■ **Exercise material**
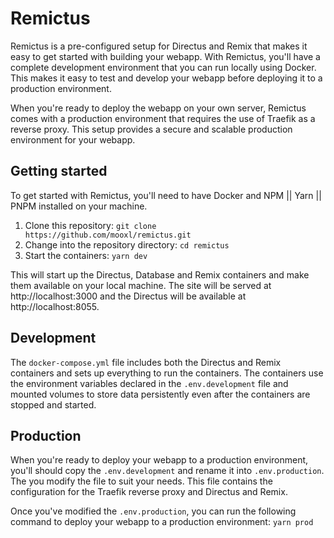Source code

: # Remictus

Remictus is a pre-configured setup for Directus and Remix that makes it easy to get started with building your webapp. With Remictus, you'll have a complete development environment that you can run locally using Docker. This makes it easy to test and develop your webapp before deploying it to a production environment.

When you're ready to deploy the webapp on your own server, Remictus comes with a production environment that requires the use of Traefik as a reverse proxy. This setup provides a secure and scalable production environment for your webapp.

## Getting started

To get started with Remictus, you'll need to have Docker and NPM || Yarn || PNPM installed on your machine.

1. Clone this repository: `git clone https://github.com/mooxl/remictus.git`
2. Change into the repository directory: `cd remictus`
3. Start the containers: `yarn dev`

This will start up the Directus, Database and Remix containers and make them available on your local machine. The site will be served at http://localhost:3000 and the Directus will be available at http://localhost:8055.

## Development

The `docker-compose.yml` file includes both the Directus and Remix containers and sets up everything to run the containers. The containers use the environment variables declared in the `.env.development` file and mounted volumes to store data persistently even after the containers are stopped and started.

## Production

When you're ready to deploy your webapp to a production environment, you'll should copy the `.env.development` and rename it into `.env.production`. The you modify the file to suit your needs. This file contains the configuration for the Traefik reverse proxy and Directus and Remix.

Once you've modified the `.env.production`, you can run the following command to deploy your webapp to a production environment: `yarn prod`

■ **Task prompt**
The entries are to be restated word for word, with pictures omitted.

■ **Answer area**
Source code

: # Remictus

Remictus is a pre-configured setup for Directus and Remix that makes it easy to get started with building your webapp. With Remictus, you'll have a complete development environment that you can run locally using Docker. This makes it easy to test and develop your webapp before deploying it to a production environment.

When you're ready to deploy the webapp on your own server, Remictus comes with a production environment that requires the use of Traefik as a reverse proxy. This setup provides a secure and scalable production environment for your webapp.

## Getting started

To get started with Remictus, you'll need to have Docker and NPM || Yarn || PNPM installed on your machine.

1. Clone this repository: `git clone https://github.com/mooxl/remictus.git`
2. Change into the repository directory: `cd remictus`
3. Start the containers: `yarn dev`

This will start up the Directus, Database and Remix containers and make them available on your local machine. The site will be served at http://localhost:3000 and the Directus will be available at http://localhost:8055.

## Development

The `docker-compose.yml` file includes both the Directus and Remix containers and sets up everything to run the containers. The containers use the environment variables declared in the `.env.development` file and mounted volumes to store data persistently even after the containers are stopped and started.

## Production

When you're ready to deploy your webapp to a production environment, you'll should copy the `.env.development` and rename it into `.env.production`. The you modify the file to suit your needs. This file contains the configuration for the Traefik reverse proxy and Directus and Remix.

Once you've modified the `.env.production`, you can run the following command to deploy your webapp to a production environment: `yarn prod`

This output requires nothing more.